It's just a $5,812,353 contract - chump change
for the Pentagon - and not even one of those
notorious "no-bid" contracts either. Ninety-eight
bids were solicited by the Army Corps of Engineers
and 12 were received before the contract was awarded
this May 28th to Wintara, Inc. of Fort Washington,
Maryland, for "replacement facilities for Forward
Operating Base Speicher, Iraq." According to a
Department of Defense
press release, the work on those "facilities"
to be replaced at
the base near Saddam Hussein's
hometown, Tikrit, is expected to be completed by
January 31, 2009, a mere 11 days after a new
president enters the Oval Office. It is but one
modest reminder that, when the next administration
hits Washington, American bases in Iraq, large and
small, will still be undergoing the sort of repair
and upgrading that has been ongoing for years.

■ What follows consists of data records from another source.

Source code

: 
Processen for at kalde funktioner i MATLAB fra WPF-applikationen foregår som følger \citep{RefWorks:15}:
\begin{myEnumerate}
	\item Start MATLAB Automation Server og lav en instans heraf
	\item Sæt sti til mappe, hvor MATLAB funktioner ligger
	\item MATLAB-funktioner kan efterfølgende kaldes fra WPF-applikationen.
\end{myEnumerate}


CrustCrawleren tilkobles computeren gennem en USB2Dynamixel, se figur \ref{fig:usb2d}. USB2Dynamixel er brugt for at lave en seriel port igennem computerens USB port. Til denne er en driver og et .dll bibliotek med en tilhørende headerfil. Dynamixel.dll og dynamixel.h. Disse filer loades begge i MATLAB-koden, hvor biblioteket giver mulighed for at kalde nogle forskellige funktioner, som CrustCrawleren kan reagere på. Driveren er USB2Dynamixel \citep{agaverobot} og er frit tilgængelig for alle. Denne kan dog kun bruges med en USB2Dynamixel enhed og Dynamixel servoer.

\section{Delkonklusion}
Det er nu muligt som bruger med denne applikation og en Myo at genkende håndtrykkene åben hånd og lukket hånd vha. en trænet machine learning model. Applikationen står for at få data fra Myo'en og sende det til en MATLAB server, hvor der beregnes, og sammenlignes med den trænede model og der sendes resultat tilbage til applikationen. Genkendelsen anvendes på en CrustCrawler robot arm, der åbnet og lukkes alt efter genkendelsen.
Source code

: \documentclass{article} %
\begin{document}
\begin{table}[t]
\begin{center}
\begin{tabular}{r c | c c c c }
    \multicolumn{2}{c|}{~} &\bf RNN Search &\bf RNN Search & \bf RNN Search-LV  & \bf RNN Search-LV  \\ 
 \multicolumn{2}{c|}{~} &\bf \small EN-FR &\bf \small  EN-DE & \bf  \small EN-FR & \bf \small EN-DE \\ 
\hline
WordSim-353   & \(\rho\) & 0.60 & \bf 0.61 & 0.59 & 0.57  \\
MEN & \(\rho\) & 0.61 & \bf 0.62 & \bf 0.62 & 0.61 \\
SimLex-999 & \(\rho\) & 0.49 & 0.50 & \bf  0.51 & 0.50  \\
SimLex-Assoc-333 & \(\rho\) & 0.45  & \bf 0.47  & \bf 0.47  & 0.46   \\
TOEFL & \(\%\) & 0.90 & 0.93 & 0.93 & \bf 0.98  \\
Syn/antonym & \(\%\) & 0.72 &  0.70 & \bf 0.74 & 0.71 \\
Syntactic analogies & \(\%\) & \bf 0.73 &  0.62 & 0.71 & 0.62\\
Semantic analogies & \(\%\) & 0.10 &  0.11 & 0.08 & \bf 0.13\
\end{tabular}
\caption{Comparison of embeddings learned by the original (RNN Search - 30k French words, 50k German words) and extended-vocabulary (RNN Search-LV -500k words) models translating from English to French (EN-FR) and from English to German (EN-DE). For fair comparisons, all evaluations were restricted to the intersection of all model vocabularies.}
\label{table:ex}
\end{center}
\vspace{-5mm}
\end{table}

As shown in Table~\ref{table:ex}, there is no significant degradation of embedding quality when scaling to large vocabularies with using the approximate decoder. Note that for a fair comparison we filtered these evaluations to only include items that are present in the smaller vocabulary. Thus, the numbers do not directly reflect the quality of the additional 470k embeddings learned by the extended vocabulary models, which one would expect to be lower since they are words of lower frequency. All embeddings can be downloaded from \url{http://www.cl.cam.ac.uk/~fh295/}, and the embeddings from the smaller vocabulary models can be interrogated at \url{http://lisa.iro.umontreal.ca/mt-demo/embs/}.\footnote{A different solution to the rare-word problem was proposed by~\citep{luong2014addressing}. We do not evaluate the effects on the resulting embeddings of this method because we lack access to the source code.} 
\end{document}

In fact, in the last five-plus years, untold
billions of taxpayer dollars have been spent on the
construction and upgrading of those bases. When
asked back in the fall of 2003, only months after
Baghdad fell to U.S. troops, Lt. Col. David Holt,
the Army engineer then "tasked with facilities
development" in Iraq, proudly indicated that "several
billion dollars" had
already been invested in those
fast-rising bases. Even then, he was suitably amazed,
commenting that "the numbers are staggering."

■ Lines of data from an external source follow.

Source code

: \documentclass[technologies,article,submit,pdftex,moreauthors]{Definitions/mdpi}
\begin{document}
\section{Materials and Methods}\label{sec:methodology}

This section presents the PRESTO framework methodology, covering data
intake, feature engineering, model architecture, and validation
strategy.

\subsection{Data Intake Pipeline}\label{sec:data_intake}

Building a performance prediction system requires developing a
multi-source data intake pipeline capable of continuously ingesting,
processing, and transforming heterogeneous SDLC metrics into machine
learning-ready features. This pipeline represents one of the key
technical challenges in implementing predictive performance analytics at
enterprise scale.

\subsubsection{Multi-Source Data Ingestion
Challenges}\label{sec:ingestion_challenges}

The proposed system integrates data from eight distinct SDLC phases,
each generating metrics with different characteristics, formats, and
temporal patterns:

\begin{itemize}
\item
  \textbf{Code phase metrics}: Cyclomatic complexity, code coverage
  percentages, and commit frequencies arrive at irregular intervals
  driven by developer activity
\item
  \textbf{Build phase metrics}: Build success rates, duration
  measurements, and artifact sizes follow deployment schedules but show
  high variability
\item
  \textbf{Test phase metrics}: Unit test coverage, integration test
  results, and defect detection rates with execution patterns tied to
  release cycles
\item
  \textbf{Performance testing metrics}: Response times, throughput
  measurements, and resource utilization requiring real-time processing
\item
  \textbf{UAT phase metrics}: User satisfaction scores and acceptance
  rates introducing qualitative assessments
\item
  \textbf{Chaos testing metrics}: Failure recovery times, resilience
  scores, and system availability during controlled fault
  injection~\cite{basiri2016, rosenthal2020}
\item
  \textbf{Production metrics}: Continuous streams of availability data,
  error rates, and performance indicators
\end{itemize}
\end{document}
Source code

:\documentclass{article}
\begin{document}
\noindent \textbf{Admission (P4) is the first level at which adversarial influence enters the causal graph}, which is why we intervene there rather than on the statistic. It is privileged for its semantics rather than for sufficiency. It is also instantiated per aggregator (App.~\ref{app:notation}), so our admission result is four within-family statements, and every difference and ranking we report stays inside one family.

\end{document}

Imagine what he might have said, barely two and a
half years later, when the U.S. reportedly had
106 bases, mega to micro, all across
the country.
By now, billions have evidently gone into single
massive mega-bases like the U.S. air base at Balad,
about 60 miles north of Baghdad. It's a
"16-square-mile fortress," housing perhaps 40,000
U.S. troops, contractors, special ops types, and
Defense Department employees. As the
Washington
Post's Tom Ricks, who visited Balad
back in 2006, pointed out - in a rare
piece on one of our mega-bases - it's essentially "a
small American town smack in the middle of the most
hostile part of Iraq." Back then, air traffic at the
base was already being compared to Chicago's O'Hare
International or London's Heathrow - and keep in
mind that Balad has been steadily upgraded ever
since to support an "air surge" that, unlike the
President's 2007 "surge" of 30,000 ground troops,
has yet to end.
Building Ziggurats
While American reporters seldom think these
bases - the most essential U.S. facts on the ground
in Iraq - are important to report on, the military
press regularly writes about them with pride. Such
pieces offer a tiny window into just how busily the
Pentagon is working to upgrade and improve what are
already state-of-the-art garrisons. Here's just a
taste of what's been going on recently at Balad, one
of the largest bases on foreign soil on the planet,
and but one of perhaps five mega-bases in that
country:
Consider, for instance, this
description of an air-field upgrade
from official U.S. Air Force news coverage,
headlined: "'Dirt Boyz' pave way for aircraft,
Airmen":
"In less than four months, Balad Air Base Dirt
Boyz have placed and finished more than 12,460
feet of concrete and added approximately 90,000
square feet of pavement to the airfield? Without
the extra pavement courtesy of the Dirt Boyz,
fewer aircraft would be able to be positioned
and maintained at Balad AB. Having fewer
aircraft at the base would directly affect the
Air Force's ability to place surveillance assets
in the air and to drop munitions on targets...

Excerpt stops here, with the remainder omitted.